Whether the threat succeeded was not immediately clear but defections appeared to be on the decrease: either the agents were impressed or Karl was laying off, or perhaps his job was concluded. I suspected the latter because none of Pete’s agents came forward after the middle of that week to report attempts to bribe them.

By then we had lost seventeen agents — about twenty percent of the station’s complement — and this made the issue so grave that Myerson personally flew out to Guam to light a fire under me.

I gave him a cool welcome. Myerson has no head for tactics. He was not going to be any material help and I didn’t want him underfoot.

He favored me with his most menacing smile. “I’m not interested in your preferences, Charlie. I want this thing wrapped and I intend to sit on you until you wrap it. I’m getting flak from stations as far away as Beirut and Marseilles and even Mexico City — a flood of trouble coming in from the Far East without any prior warning from China Station. We’ve got to get this network back in operation before the trouble spreads all the way into Langley.”

I gave him a cold eye. “If you can do a better job than I’m doing then I’ll stand aside but otherwise don’t call me — I’ll call you.”

A stringer in Djakarta had his eyes open and spotted Karl Jurgens from the photo he’d memorized. The stringer phoned in from the airport and I was on the runway at Singapore with an armed crew when Karl’s plane landed. We took him into custody and bundled him aboard a cabin cruiser. Out at sea I conducted the interrogation personally. No witnesses; but I had a tape deck rolling.

Karl was urbane and stoic. He managed a bleak smile. “I thought you must have retired years ago — you’re even older than I am. If I’d known they would pit you against me I think I might have refused the job. I never was quite a match for you, Charlie. How did you tumble to me?”

“Legwork.” I wasn’t about to tell him how he’d revealed himself through his attachment to paradise. In a poker game you don’t tell another player that he wiggles his ears when he’s bluffing.

I said, “Who’s footing the bill?”

“I’ve no idea.”

“Don’t force me to make tedious threats, Karl.”

“The offer was made by telephone, just as my offers have gone to your agents by phone. I was given a list of names of agents to be subverted.”

“And the visas, passports and millions of dollars?”

“The visas and passports were sent to me at a general delivery post office box in Djakarta. They came in a plain carton. If it matters it was postmarked Hong Kong. As for the millions of dollars in bribe money, it was mostly fictitious. The numbered Swiss accounts exist but they contain only a few hundred francs each.”

“Then you intended to double-cross all these people who thought you were making them rich.”

“I intended nothing, Charlie. I was paid in cash, through the mails, and I’ve done the job I was paid to do. I didn’t ask my employer his intentions. If I had, do you suppose he’d have told me? It was only on my own initiative and from my own curiosity that I inquired into those Swiss accounts. After all, he had to give me the account numbers so that I could pass them on to the defectors.”

“The Mandarin Chinese who made the phone calls for you?”

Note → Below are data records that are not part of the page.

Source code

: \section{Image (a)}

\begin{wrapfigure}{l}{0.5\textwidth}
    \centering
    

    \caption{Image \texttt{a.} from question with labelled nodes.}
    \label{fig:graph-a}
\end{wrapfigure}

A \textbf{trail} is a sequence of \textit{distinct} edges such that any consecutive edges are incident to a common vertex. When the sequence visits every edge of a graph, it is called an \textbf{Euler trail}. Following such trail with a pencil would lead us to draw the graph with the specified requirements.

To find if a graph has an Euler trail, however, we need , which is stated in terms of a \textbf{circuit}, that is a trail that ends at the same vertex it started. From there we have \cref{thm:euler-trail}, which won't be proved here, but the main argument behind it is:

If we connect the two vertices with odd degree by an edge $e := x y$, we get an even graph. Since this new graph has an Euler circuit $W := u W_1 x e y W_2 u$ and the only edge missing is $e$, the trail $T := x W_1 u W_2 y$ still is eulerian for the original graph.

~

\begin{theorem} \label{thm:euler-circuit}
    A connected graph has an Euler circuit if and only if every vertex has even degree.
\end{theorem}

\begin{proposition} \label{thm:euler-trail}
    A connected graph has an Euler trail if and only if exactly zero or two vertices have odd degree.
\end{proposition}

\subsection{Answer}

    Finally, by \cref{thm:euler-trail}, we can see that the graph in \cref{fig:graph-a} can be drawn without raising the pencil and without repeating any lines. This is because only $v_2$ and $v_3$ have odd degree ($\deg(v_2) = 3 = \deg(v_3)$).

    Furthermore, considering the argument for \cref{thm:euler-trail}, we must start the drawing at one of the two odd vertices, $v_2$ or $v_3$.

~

“An unemployed Formosan actor of no account. I paid him to make the calls. He read from prepared scripts. He knows nothing more than that. Forget him.”

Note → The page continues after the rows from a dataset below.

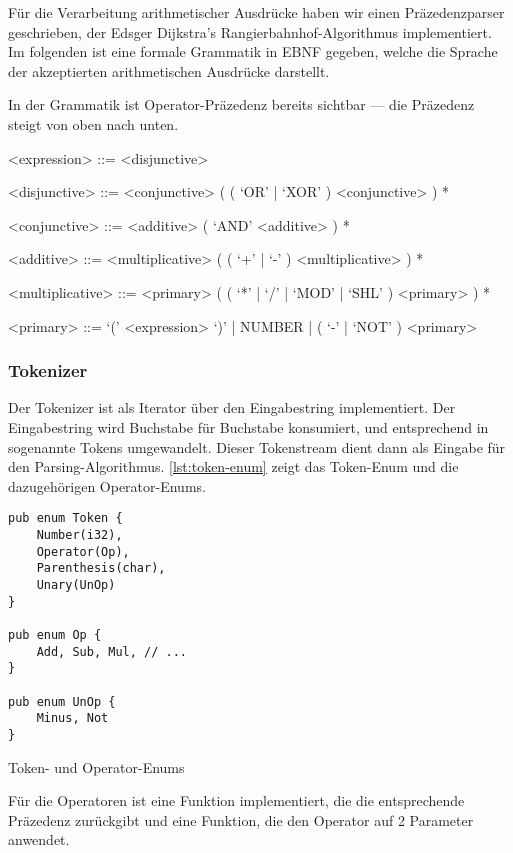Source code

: Für die Verarbeitung arithmetischer Ausdrücke haben wir einen Präzedenzparser geschrieben, der Edsger Dijkstra's Rangierbahnhof-Algorithmus implementiert. Im folgenden ist eine formale Grammatik in \ac{EBNF} gegeben, welche die Sprache der akzeptierten arithmetischen Ausdrücke darstellt.

In der Grammatik ist Operator-Präzedenz bereits sichtbar --- die Präzedenz steigt von oben nach unten.

\begin{grammar}

<expression> ::= <disjunctive>

<disjunctive> ::= <conjunctive> ( ( `OR' | `XOR' ) <conjunctive> ) *

<conjunctive> ::= <additive> ( `AND' <additive> ) *

<additive> ::= <multiplicative> ( ( `+' | `-' ) <multiplicative> ) *

<multiplicative> ::= <primary> ( ( `*' | `/' | `MOD' | `SHL' ) <primary> ) *

<primary> ::= `(' <expression> `)' | NUMBER | ( `-' | `NOT' ) <primary>

\end{grammar}

\subsubsection{Tokenizer}

Der Tokenizer ist als Iterator über den Eingabestring implementiert. Der Eingabestring wird Buchstabe für Buchstabe konsumiert, und entsprechend in sogenannte Tokens umgewandelt. Dieser Tokenstream dient dann als Eingabe für den Parsing-Algorithmus.
\cref{lst:token-enum} zeigt das Token-Enum und die dazugehörigen Operator-Enums.

\begin{listing}[th]
\begin{verbatim}
pub enum Token {
    Number(i32),
    Operator(Op),
    Parenthesis(char),
    Unary(UnOp)
}

pub enum Op {
    Add, Sub, Mul, // ...
}

pub enum UnOp {
    Minus, Not
}
\end{verbatim}
\label{lst:token-enum}
\caption{Token- und Operator-Enums}
\end{listing}

Für die Operatoren ist eine Funktion implementiert, die die entsprechende Präzedenz zurückgibt und eine Funktion, die den Operator auf 2 Parameter anwendet.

“You’re telling me it’s a dead end?”

He spread his hands and smiled faintly. “You have me in custody. That should solve your problem for the moment.”

“Hardly. Why’d you do it?”

“Money. What else? It’s hardly been stimulating to my ingenuity.”

“Why did they choose you?”

“I suppose I’d let the word go out that I was available for free-lance work. And I flatter myself I still have a reputation for efficiency and secrecy. I cover my tracks fairly well — I doubt any man but you could have tumbled me. In any case I swear to you I have no knowledge of the identity of my employers.”

“You weren’t curious?”

“I was, but I curbed it. Does the postman care who the postmaster is? My job was simply to deliver mail and messages. Menial — beneath me, really, but the money was attractive.” His smile dwindled and departed. “I’m an old man, Charlie. I take what I can get.”